**YOUR ASSIGNMENT**
Copy every line from the records that holds the word "LoginDTO".

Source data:
+===+

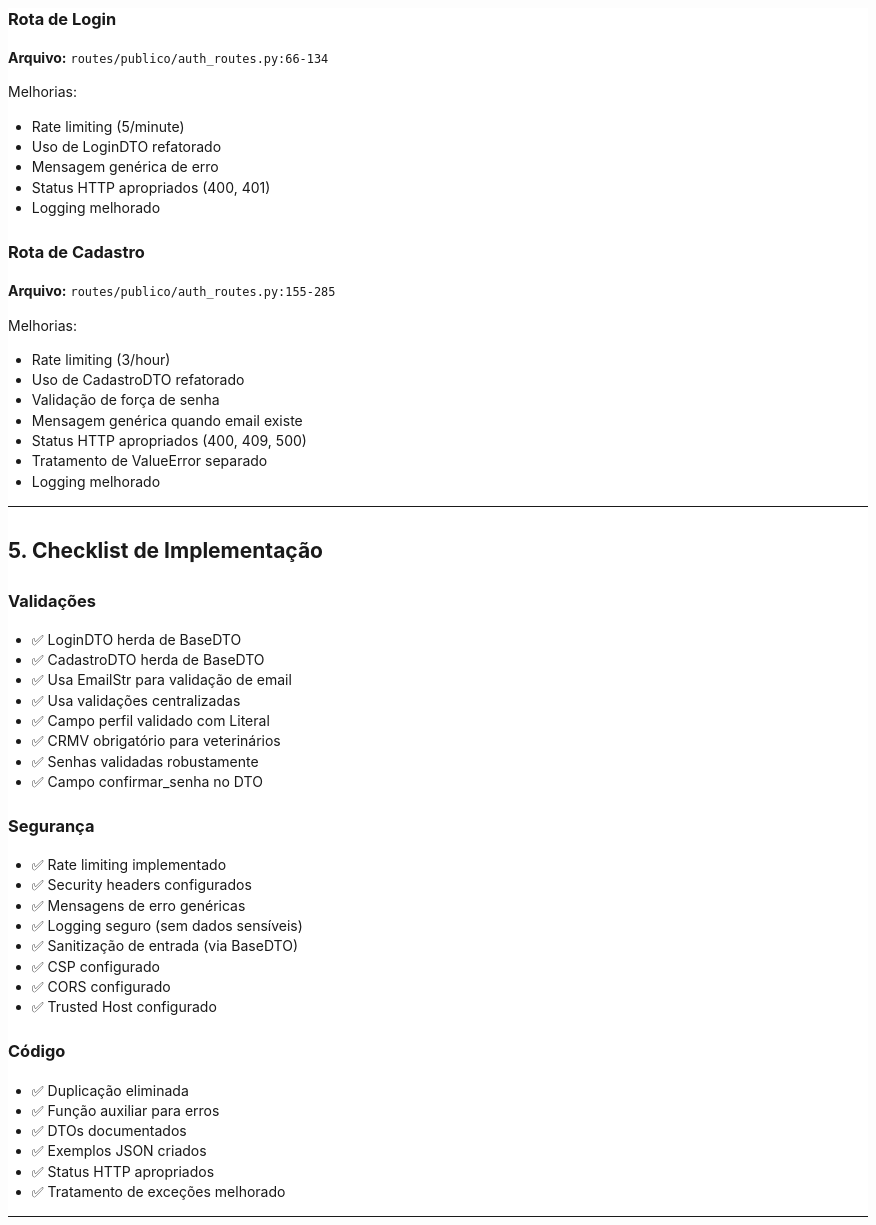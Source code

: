 ### Rota de Login
**Arquivo:** `routes/publico/auth_routes.py:66-134`

Melhorias:
- Rate limiting (5/minute)
- Uso de LoginDTO refatorado
- Mensagem genérica de erro
- Status HTTP apropriados (400, 401)
- Logging melhorado

### Rota de Cadastro
**Arquivo:** `routes/publico/auth_routes.py:155-285`

Melhorias:
- Rate limiting (3/hour)
- Uso de CadastroDTO refatorado
- Validação de força de senha
- Mensagem genérica quando email existe
- Status HTTP apropriados (400, 409, 500)
- Tratamento de ValueError separado
- Logging melhorado

---

## 5. Checklist de Implementação

### Validações
- ✅ LoginDTO herda de BaseDTO
- ✅ CadastroDTO herda de BaseDTO
- ✅ Usa EmailStr para validação de email
- ✅ Usa validações centralizadas
- ✅ Campo perfil validado com Literal
- ✅ CRMV obrigatório para veterinários
- ✅ Senhas validadas robustamente
- ✅ Campo confirmar_senha no DTO

### Segurança
- ✅ Rate limiting implementado
- ✅ Security headers configurados
- ✅ Mensagens de erro genéricas
- ✅ Logging seguro (sem dados sensíveis)
- ✅ Sanitização de entrada (via BaseDTO)
- ✅ CSP configurado
- ✅ CORS configurado
- ✅ Trusted Host configurado

### Código
- ✅ Duplicação eliminada
- ✅ Função auxiliar para erros
- ✅ DTOs documentados
- ✅ Exemplos JSON criados
- ✅ Status HTTP apropriados
- ✅ Tratamento de exceções melhorado

---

+===+

**FINAL ANSWER**
- Uso de LoginDTO refatorado
- ✅ LoginDTO herda de BaseDTO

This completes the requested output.